▸ HOW TO COMPLETE THIS TASK
Each line in the entries that has the word "newline" has to be copied.

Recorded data

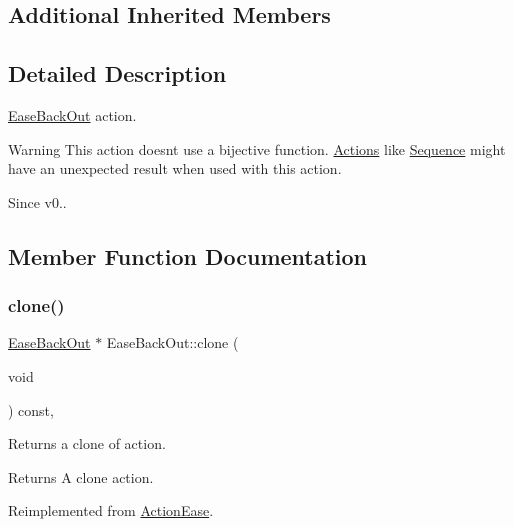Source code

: \subsection*{Additional Inherited Members}


\subsection{Detailed Description}
\hyperlink{classEaseBackOut}{Ease\+Back\+Out} action. 

\begin{DoxyWarning}{Warning}
This action doesn\textquotesingle{}t use a bijective function. \hyperlink{classActions}{Actions} like \hyperlink{classSequence}{Sequence} might have an unexpected result when used with this action. 
\end{DoxyWarning}
\begin{DoxySince}{Since}
v0.. 
\end{DoxySince}


\subsection{Member Function Documentation}
\mbox{\label{classEaseBackOut_a76c84f18730150e2705b95f9678ad8c7}} 
\subsubsection{\texorpdfstring{clone()}{clone()}}
{\footnotesize\ttfamily \hyperlink{classEaseBackOut}{Ease\+Back\+Out} $\ast$ Ease\+Back\+Out\+::clone (\begin{DoxyParamCaption}\item[{void}]{ }\end{DoxyParamCaption}) const\hspace{0.3cm}{\ttfamily [override]}, {\ttfamily [virtual]}}

Returns a clone of action.

\begin{DoxyReturn}{Returns}
A clone action. 
\end{DoxyReturn}


Reimplemented from \hyperlink{classActionEase_a39bec93fe161fb732a74d8e51a2fe08b}{Action\+Ease}.

\mbox{\label{classEaseBackOut_a7c338d0e6d2d20285d51acb0beed81bd}} 

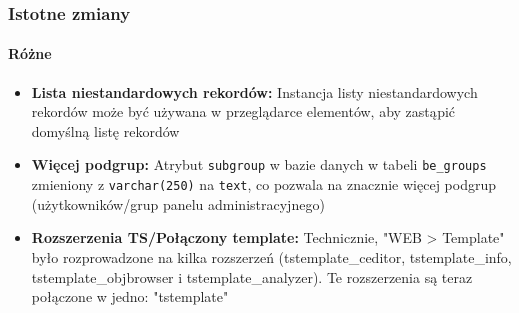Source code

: \begin{frame}[fragile]
	\frametitle{Istotne zmiany}
	\framesubtitle{Różne}

	\begin{itemize}

		\item \textbf{Lista niestandardowych rekordów:}\newline
			\small
				Instancja listy niestandardowych rekordów może być używana w przeglądarce elementów, aby zastąpić domyślną listę rekordów
			\normalsize

		\item \textbf{Więcej podgrup:}\newline
			\small
				Atrybut \texttt{subgroup} w bazie danych w tabeli \texttt{be\_groups} zmieniony z \texttt{varchar(250)} na \texttt{text}, co pozwala na znacznie więcej podgrup (użytkowników/grup panelu administracyjnego)
			\normalsize

		\item \textbf{Rozszerzenia TS/Połączony template:}\newline
			\small
				Technicznie, "WEB > Template" było rozprowadzone na kilka rozszerzeń (tstemplate\_ceditor, tstemplate\_info, tstemplate\_objbrowser i tstemplate\_analyzer). Te rozszerzenia są teraz połączone w jedno: "tstemplate"
			\normalsize

	\end{itemize}
	
\end{frame}


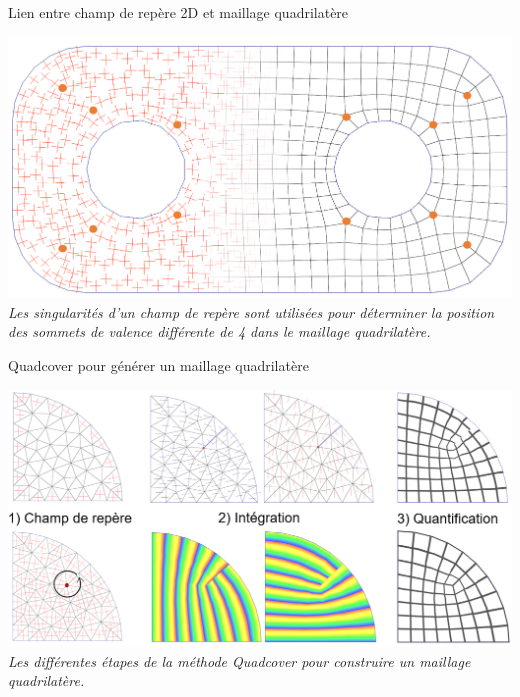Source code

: \begin{frame}{Lien entre champ de repère 2D et maillage quadrilatère}
    \begin{center}
        \includegraphics[width=\linewidth]{img/quadsimu/singus.PNG}
        \small{
            \textit{Les singularités d'un champ de repère sont utilisées pour déterminer la position des sommets de valence différente de 4 dans le maillage quadrilatère.}
        }
    \end{center}
\end{frame}
\begin{frame}{Quadcover pour générer un maillage quadrilatère}
    \begin{center}
        \includegraphics[width=\linewidth]{img/cubecover/pipeline.PNG}
        \small{
            \textit{Les différentes étapes de la méthode Quadcover pour construire un maillage quadrilatère.}
        }
    \end{center}
\end{frame}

▸ COMPLETED EXERCISE
		\item \textbf{Lista niestandardowych rekordów:}\newline
		\item \textbf{Więcej podgrup:}\newline
		\item \textbf{Rozszerzenia TS/Połączony template:}\newline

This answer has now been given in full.